Firstly, the darn mosquitos. I live in the Fens. the Fens are full of water. Dank, standing water. Mosquitos love this. It is their very Heaven. It is no surprise to discover that hereabouts the airbourne devils were the cause of a high death rate from Malaria, then often referred to as "ague" or "shivering ague", in the 17th and 18th centuries, the rather well known Oliver Cromwell being a malarial sufferer and local Ely boy. They love the ditches and culverts, and they love me. This is a relatively recent occurance. Until 3 years ago, mosquitos eschewed me in favour of the then-fiancee. I could lay naked and laughing as they went for him, not me. Then, my thyroid packed up post baby. And then post baby 2, with the thyroid still packed up, I started the menopause, way, way early (IMO) at 38. What has this to do with mosquitos bites? Well, the little blighters love the scent of a high Thyroid Stimulating Hormone (TSH) and they alos love the way cholesterol sits in the skin (a lovely side effect of autoimmune thyroid disease). and then, they really, really love the smell of estrogen. For me, as with many early menopause ladies, the perimenopause is NOT a slow decline of estrogen as the GP's would have you believe. It is often a massive "last blast" of estrogen, leaving you with weeks of sky high levels and rapid cycling cycles. So, I am REALLY tasty. Plus, I am blood group O, the most popular mozzie snack. Research shows they land more frequently on O's, and stay longer. Oh, and if you have a drink....but i'm saying nothing there.

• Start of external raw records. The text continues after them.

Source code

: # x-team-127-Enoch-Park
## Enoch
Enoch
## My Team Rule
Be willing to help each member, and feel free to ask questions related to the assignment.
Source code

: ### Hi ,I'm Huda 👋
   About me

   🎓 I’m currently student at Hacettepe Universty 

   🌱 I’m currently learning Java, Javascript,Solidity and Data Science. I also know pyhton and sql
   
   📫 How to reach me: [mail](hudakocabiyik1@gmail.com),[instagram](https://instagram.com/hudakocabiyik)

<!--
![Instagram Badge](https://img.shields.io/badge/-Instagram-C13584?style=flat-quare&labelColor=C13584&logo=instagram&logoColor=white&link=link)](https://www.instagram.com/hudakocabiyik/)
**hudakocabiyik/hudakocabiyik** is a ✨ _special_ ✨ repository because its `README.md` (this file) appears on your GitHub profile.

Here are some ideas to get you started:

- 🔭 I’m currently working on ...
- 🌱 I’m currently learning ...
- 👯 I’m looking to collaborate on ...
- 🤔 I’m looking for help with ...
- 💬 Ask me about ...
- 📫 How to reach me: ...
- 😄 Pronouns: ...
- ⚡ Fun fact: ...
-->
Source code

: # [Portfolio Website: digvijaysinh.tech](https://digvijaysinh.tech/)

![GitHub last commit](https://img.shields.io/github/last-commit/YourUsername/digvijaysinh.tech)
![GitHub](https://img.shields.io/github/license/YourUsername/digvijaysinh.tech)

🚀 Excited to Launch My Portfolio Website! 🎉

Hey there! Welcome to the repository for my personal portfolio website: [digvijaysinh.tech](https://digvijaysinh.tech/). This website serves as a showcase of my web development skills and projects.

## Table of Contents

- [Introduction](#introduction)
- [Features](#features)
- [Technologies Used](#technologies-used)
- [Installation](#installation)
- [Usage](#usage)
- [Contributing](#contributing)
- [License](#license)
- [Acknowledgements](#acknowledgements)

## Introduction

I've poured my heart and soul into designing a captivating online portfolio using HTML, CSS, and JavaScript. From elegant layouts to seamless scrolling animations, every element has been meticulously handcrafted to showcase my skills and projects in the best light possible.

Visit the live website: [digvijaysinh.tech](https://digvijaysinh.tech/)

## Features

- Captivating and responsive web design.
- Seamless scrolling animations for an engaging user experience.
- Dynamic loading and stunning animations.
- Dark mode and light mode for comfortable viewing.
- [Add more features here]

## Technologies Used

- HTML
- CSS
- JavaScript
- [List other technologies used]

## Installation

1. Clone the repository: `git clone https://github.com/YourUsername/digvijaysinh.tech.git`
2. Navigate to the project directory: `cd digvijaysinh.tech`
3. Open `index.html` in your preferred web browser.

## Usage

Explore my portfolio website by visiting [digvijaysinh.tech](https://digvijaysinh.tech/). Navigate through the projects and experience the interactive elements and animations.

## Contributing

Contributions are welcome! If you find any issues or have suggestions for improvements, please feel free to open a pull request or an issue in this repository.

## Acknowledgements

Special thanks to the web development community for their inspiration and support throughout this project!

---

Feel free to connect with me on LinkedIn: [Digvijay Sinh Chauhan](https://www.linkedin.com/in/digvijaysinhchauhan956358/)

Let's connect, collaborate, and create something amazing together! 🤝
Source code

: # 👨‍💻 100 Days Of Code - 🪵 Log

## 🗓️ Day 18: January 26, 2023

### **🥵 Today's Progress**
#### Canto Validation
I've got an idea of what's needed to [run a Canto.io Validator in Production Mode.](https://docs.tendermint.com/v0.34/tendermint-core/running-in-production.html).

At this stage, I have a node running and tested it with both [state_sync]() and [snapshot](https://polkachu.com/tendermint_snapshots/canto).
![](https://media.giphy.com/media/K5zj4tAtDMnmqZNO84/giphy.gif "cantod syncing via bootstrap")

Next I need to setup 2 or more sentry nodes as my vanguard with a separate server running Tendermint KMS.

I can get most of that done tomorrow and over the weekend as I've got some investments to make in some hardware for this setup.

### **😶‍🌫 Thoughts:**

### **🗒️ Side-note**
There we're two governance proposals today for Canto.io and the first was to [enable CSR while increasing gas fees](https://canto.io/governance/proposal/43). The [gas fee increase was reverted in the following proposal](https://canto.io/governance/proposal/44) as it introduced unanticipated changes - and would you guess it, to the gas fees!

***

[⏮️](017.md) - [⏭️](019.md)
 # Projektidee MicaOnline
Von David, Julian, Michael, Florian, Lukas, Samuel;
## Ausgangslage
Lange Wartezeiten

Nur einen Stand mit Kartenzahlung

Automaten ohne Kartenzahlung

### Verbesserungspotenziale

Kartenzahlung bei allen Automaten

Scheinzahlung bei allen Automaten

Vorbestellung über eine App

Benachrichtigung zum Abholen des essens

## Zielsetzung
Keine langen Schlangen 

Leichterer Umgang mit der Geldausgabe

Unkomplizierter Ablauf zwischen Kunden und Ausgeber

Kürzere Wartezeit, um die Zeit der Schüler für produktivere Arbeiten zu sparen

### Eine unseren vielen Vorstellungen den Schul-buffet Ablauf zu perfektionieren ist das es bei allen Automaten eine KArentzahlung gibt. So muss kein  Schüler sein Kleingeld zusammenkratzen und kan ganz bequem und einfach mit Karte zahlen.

So, dealing with the mozzie bites today, I spent a good twenty minutes in the bathroom applying ungents. Naturally, this is out of order as far as DD and DS are concerned. They have strict rules. If I am out of the room for longer than 5 minutes, they will turn into Fight Club. Or, courtesy of DD, 2, Bite Club. Naughty DD. We have a biter in the house. Cue much consoling of DS. "She BIT me!"(wail, wail). No skin broken. Sooth DS. Search out culprit. Culprit is hiding under her bed because she knew she done bad. Automatically blames DS. "He hit my head which is my BRAIN". As I was out of the room, I cannot deal with it as well as I would like. but I know, like a dog, she has tasted the scent of victory in that bite, and she knows it works. I'll be watching her.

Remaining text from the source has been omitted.